Your goal
Every line in the records below between the one holding "[Tony Southa] 2019-10-18 (HEAD" and the one holding "[Tony Southa] 2019-10-18 Merge", inclusive, is to be set down exactly; all other lines are to be left out.

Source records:

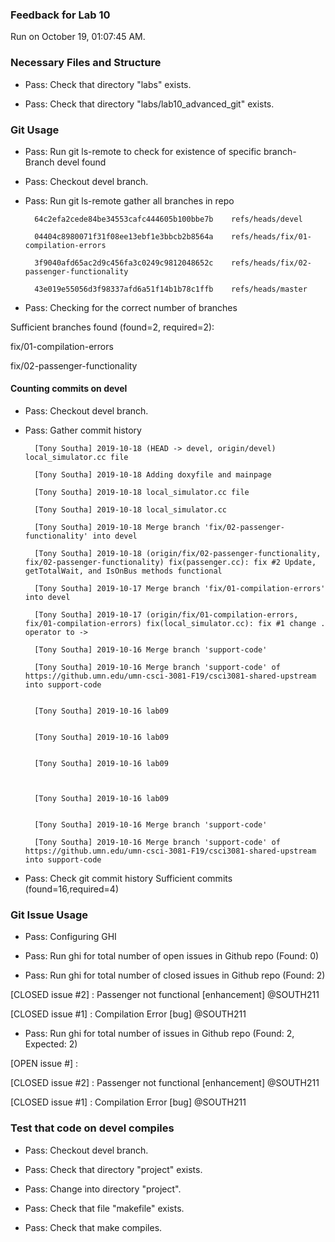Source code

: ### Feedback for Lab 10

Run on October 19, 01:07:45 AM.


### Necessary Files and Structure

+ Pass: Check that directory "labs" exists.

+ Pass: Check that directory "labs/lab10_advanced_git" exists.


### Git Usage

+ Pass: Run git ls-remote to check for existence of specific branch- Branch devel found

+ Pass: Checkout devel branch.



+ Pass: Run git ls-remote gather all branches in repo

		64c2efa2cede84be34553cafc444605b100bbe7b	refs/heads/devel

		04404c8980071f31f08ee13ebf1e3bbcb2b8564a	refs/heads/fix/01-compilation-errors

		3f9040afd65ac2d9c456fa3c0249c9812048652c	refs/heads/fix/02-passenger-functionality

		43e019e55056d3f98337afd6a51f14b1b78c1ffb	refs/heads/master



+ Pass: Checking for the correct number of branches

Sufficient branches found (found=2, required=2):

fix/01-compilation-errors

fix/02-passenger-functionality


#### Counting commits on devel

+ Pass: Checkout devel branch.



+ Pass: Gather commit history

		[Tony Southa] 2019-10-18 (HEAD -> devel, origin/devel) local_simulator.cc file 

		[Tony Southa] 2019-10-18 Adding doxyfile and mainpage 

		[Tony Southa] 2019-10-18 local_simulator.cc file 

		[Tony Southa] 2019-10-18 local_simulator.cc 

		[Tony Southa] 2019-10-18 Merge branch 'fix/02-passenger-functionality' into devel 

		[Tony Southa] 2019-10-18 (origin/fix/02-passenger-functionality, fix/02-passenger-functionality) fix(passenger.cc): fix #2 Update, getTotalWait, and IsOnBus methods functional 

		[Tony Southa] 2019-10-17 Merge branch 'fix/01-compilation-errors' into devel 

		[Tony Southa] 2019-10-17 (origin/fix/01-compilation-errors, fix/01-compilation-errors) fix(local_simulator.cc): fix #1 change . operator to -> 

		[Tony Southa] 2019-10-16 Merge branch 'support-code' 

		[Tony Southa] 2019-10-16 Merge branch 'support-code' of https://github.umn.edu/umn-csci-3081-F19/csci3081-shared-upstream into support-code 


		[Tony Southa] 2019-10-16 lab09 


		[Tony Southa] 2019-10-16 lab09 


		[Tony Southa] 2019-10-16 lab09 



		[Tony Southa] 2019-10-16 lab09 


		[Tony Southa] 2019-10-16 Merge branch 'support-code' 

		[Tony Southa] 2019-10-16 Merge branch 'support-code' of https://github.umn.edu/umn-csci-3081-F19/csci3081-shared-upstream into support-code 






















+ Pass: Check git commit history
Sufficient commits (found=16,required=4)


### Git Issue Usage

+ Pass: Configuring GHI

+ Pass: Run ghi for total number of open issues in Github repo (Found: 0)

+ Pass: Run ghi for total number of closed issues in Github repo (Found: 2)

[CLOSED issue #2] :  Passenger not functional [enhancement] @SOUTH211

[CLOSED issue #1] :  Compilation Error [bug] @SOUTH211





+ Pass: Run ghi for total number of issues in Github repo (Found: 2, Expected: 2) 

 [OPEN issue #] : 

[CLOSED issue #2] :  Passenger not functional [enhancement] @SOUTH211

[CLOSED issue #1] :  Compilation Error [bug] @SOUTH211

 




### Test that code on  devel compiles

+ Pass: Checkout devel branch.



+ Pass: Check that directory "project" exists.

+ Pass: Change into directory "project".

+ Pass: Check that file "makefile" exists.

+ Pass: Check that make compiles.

--

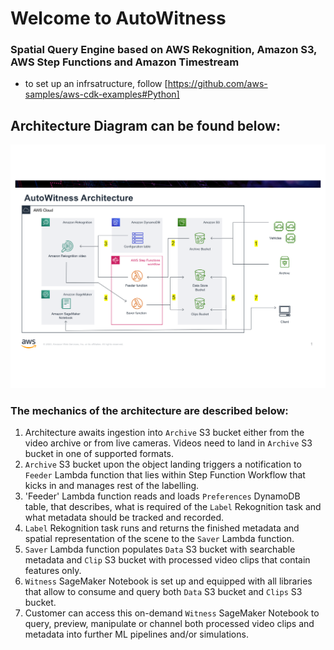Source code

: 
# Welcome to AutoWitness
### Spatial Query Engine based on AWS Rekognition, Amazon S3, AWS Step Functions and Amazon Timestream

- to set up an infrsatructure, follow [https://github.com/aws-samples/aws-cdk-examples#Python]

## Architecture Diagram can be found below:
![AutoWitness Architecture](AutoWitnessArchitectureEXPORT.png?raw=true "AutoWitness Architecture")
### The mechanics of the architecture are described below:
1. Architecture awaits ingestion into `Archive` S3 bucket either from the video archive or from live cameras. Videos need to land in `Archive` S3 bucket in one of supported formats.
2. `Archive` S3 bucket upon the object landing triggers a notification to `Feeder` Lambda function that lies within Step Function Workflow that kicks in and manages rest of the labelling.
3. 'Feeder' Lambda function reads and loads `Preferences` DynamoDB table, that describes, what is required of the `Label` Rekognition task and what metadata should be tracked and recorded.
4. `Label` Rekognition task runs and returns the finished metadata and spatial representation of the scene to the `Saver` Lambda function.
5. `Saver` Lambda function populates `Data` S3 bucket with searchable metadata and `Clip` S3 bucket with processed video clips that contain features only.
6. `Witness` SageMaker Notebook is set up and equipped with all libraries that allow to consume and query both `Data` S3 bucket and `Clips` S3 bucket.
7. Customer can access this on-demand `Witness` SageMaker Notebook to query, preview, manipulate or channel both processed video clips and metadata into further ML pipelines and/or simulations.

Problem solution
		[Tony Southa] 2019-10-18 (HEAD -> devel, origin/devel) local_simulator.cc file 

		[Tony Southa] 2019-10-18 Adding doxyfile and mainpage 

		[Tony Southa] 2019-10-18 local_simulator.cc file 

		[Tony Southa] 2019-10-18 local_simulator.cc 

		[Tony Southa] 2019-10-18 Merge branch 'fix/02-passenger-functionality' into devel 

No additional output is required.